The whole reason the IO monad is unobservable is that otherwise it would need to remember the world state.

I Agree

One of the fundamental properties of a monad is that you can put things in, but never get them out.

Something you can get stuff out from, but never put them in is a Co-monad.

So if you combine a monad and a Co-monad, so you have something you can put things in and get them out, what do you get? Well if the Co-monad is the dual of the monad I can only think of two sensible answers, "nothing at all", or the identity.

Nonsensical beasts

Yeah well. We don't know whether duality actually exists in category theory, it is simply assumed, neither has anyone ever given any formal underpinning for category theory so to me that's just another load of ****.
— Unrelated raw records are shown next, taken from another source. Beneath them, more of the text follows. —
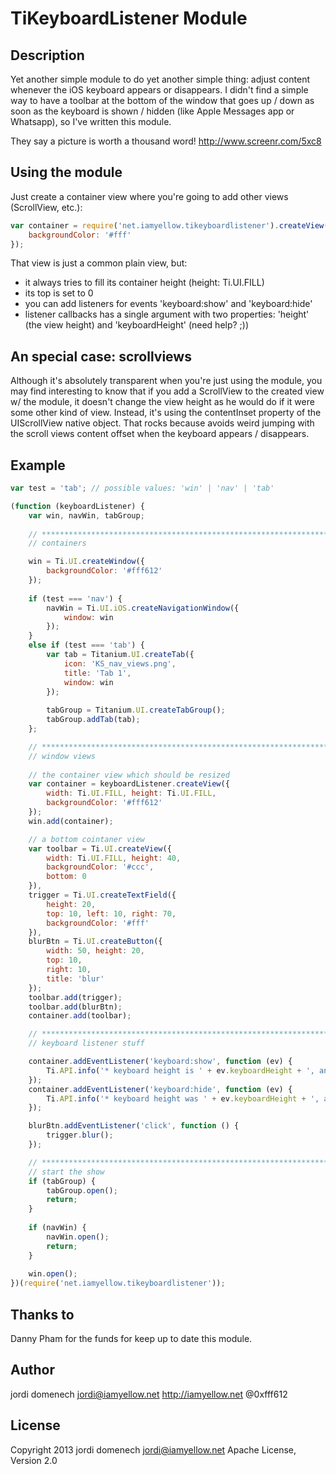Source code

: # TiKeyboardListener Module

## Description

Yet another simple module to do yet another simple thing: adjust content whenever the iOS keyboard appears or disappears. 
I didn't find a simple way to have a toolbar at the bottom of the window that goes up / down as soon as the keyboard is shown / hidden (like Apple Messages app or Whatsapp), so I've written this module. 

They say a picture is worth a thousand word! http://www.screenr.com/5xc8

## Using the module

Just create a container view where you're going to add other views (ScrollView, etc.):

```js
var container = require('net.iamyellow.tikeyboardlistener').createView({
	backgroundColor: '#fff'
});
```

That view is just a common plain view, but:

* it always tries to fill its container height (height: Ti.UI.FILL)
* its top is set to 0
* you can add listeners for events 'keyboard:show' and 'keyboard:hide'
* listener callbacks has a single argument with two properties: 'height' (the view height) and 'keyboardHeight' (need help? ;))

## An **special** case: scrollviews

Although it's absolutely transparent when you're just using the module, you may find interesting to know that if you add a ScrollView to the created view w/ the module, it doesn't change the view height as he would do if it were some other kind of view. Instead, it's using the contentInset property of the UIScrollView native object. That rocks because avoids weird jumping with the scroll views content offset when the keyboard appears / disappears.

## Example

```js
var test = 'tab'; // possible values: 'win' | 'nav' | 'tab'

(function (keyboardListener) {
	var win, navWin, tabGroup;
	
	// ****************************************************************************************************************
	// containers

	win = Ti.UI.createWindow({
		backgroundColor: '#fff612'
	});
	
	if (test === 'nav') {
		navWin = Ti.UI.iOS.createNavigationWindow({
			window: win
		});
	}
	else if (test === 'tab') {
		var tab = Titanium.UI.createTab({
			icon: 'KS_nav_views.png',
			title: 'Tab 1',
			window: win
		});
		
		tabGroup = Titanium.UI.createTabGroup();
		tabGroup.addTab(tab);
	};	

	// ****************************************************************************************************************
	// window views 
	
	// the container view which should be resized
	var container = keyboardListener.createView({
		width: Ti.UI.FILL, height: Ti.UI.FILL,
		backgroundColor: '#fff612'
	});
	win.add(container);

	// a bottom cointaner view
	var toolbar = Ti.UI.createView({
		width: Ti.UI.FILL, height: 40,
		backgroundColor: '#ccc',
		bottom: 0
	}),
	trigger = Ti.UI.createTextField({
		height: 20,
		top: 10, left: 10, right: 70,
		backgroundColor: '#fff'
	}),
	blurBtn = Ti.UI.createButton({
		width: 50, height: 20,
		top: 10,
		right: 10,
		title: 'blur'
	});
	toolbar.add(trigger);
	toolbar.add(blurBtn);
	container.add(toolbar);

	// ****************************************************************************************************************
	// keyboard listener stuff

	container.addEventListener('keyboard:show', function (ev) {
		Ti.API.info('* keyboard height is ' + ev.keyboardHeight + ', and my height is now ' + ev.height);
	});
	container.addEventListener('keyboard:hide', function (ev) {
		Ti.API.info('* keyboard height was ' + ev.keyboardHeight + ', and my height is now ' + ev.height);
	});

	blurBtn.addEventListener('click', function () {
		trigger.blur();
	});

	// ****************************************************************************************************************
	// start the show
	if (tabGroup) {
		tabGroup.open();
		return;
	}
	
	if (navWin) {
		navWin.open();
		return;	
	}
	
	win.open();
})(require('net.iamyellow.tikeyboardlistener'));
```

## Thanks to

Danny Pham for the funds for keep up to date this module.

## Author

jordi domenech 
jordi@iamyellow.net 
http://iamyellow.net 
@0xfff612

## License

Copyright 2013 jordi domenech <jordi@iamyellow.net> 
Apache License, Version 2.0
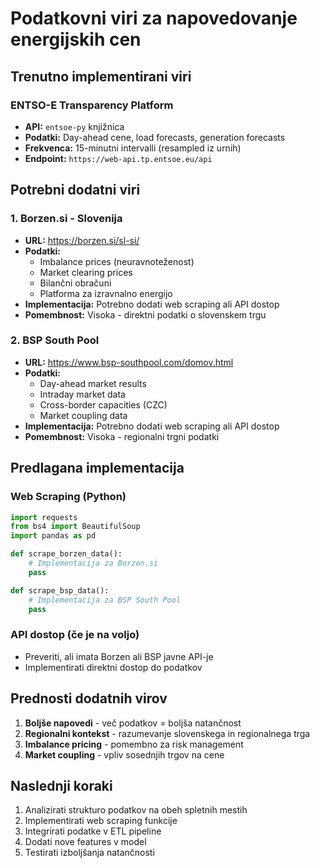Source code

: # Podatkovni viri za napovedovanje energijskih cen

## Trenutno implementirani viri

### ENTSO-E Transparency Platform
- **API:** `entsoe-py` knjižnica
- **Podatki:** Day-ahead cene, load forecasts, generation forecasts
- **Frekvenca:** 15-minutni intervalli (resampled iz urnih)
- **Endpoint:** `https://web-api.tp.entsoe.eu/api`

## Potrebni dodatni viri

### 1. Borzen.si - Slovenija
- **URL:** https://borzen.si/sl-si/
- **Podatki:**
  - Imbalance prices (neuravnoteženost)
  - Market clearing prices
  - Bilančni obračuni
  - Platforma za izravnalno energijo
- **Implementacija:** Potrebno dodati web scraping ali API dostop
- **Pomembnost:** Visoka - direktni podatki o slovenskem trgu

### 2. BSP South Pool
- **URL:** https://www.bsp-southpool.com/domov.html
- **Podatki:**
  - Day-ahead market results
  - Intraday market data
  - Cross-border capacities (CZC)
  - Market coupling data
- **Implementacija:** Potrebno dodati web scraping ali API dostop
- **Pomembnost:** Visoka - regionalni trgni podatki

## Predlagana implementacija

### Web Scraping (Python)
```python
import requests
from bs4 import BeautifulSoup
import pandas as pd

def scrape_borzen_data():
    # Implementacija za Borzen.si
    pass

def scrape_bsp_data():
    # Implementacija za BSP South Pool
    pass
```

### API dostop (če je na voljo)
- Preveriti, ali imata Borzen ali BSP javne API-je
- Implementirati direktni dostop do podatkov

## Prednosti dodatnih virov

1. **Boljše napovedi** - več podatkov = boljša natančnost
2. **Regionalni kontekst** - razumevanje slovenskega in regionalnega trga
3. **Imbalance pricing** - pomembno za risk management
4. **Market coupling** - vpliv sosednjih trgov na cene

## Naslednji koraki

1. Analizirati strukturo podatkov na obeh spletnih mestih
2. Implementirati web scraping funkcije
3. Integrirati podatke v ETL pipeline
4. Dodati nove features v model
5. Testirati izboljšanja natančnosti
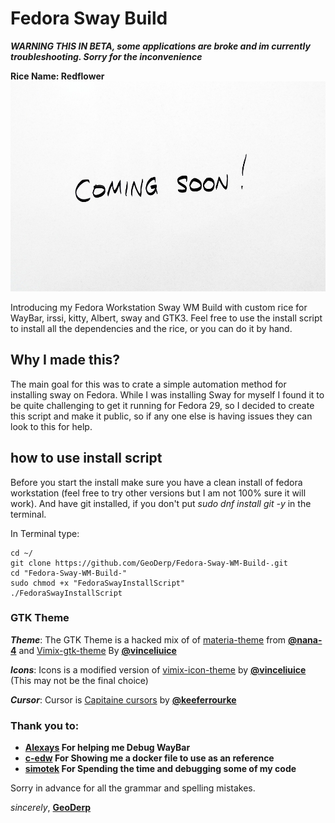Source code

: # Fedora Sway Build

***WARNING THIS IN BETA, some applications are broke and im currently troubleshooting. Sorry for the inconvenience***

**Rice Name: Redflower**
![alt text](https://raw.githubusercontent.com/GeoDerp/Fedora-Sway-WM-Build-/master/Images/img.png)

Introducing my Fedora Workstation Sway WM Build with custom rice for WayBar, irssi, kitty, Albert, sway and GTK3.
Feel free to use the install script to install all the dependencies and the rice, or you can do it by hand.    

## Why I made this?
The main goal for this was to crate a simple automation method for installing sway on Fedora.
 While I was installing Sway for myself I found it to be quite challenging to get it running for Fedora 29, so I decided to create this script and make it public, so if any one else is having issues they can look to this for help.

## how to use install script

Before you start the install make sure you have a clean install of fedora workstation (feel free to try other versions but I am not 100% sure it will work).
And have git installed, if you don't put *sudo dnf install git -y* in the terminal.

In Terminal type:
```console
cd ~/
git clone https://github.com/GeoDerp/Fedora-Sway-WM-Build-.git
cd "Fedora-Sway-WM-Build-"
sudo chmod +x "FedoraSwayInstallScript"
./FedoraSwayInstallScript
```


### GTK Theme
***Theme***:
The GTK Theme is a hacked mix of of [materia-theme](https://github.com/nana-4/materia-theme) from [**@nana-4**](https://github.com/nana-4)
and [Vimix-gtk-theme](https://github.com/vinceliuice/vimix-gtk-themes) By [**@vinceliuice**](https://github.com/vinceliuice)

***Icons***:
Icons is a modified version of [vimix-icon-theme](https://github.com/vinceliuice/vimix-icon-theme) by [**@vinceliuice**](https://github.com/vinceliuice) (This may not be the final choice)

***Cursor***:
Cursor is [Capitaine cursors](https://github.com/keeferrourke/capitaine-cursors) by [**@keeferrourke**](https://github.com/vinceliuice)

<!--
To use the Chrome theme;
Open Chrome, put (chrome://extensions) in the url bar then click developer mode.
Select the (load unpacked) button, find the (~/.themes/VimixRedFlower/Chrome Theme) directory and click open.
-->

### Thank you to:

* **[Alexays](https://github.com/Alexays) For helping me Debug WayBar**
* **[c-edw](https://github.com/c-edw) For Showing me a docker file to use as an reference**   
* **[simotek](https://github.com/simotek) For Spending the time and debugging some of my code**

Sorry in advance for all the grammar and spelling mistakes.

*sincerely*, [**GeoDerp**](https://github.com/GeoDerp)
But feel free to disagree. I'll just wait until a) someone proofs me wrong, or b) someone comes along and shows that duality is an ill-conceived subject. Not that that will matter either way, I guess.

Monad properties

If all you know is that you have a monad, then you can't get anything out of it.

But if you know instead that you have a list or maybe or identity type, all of which are monads, then you can make various observations on these things. Operational monads and free monads are generally observable.

IO is a specific type. Like a list or maybe. There is no fundamental reason it cannot both be a monad and be observable. The choice between opaque and observable is thus not fundamental. If IO were implemented as an operational monad, it would still run. It would just run one or two orders of magnitude slower.

Not buying

I find the stuff they put into kids heads these days annoying. No, you mathematically cannot have objects which lack either constructors or deconstructors. It simply violates basic mathematical assumptions such as Leibniz equality.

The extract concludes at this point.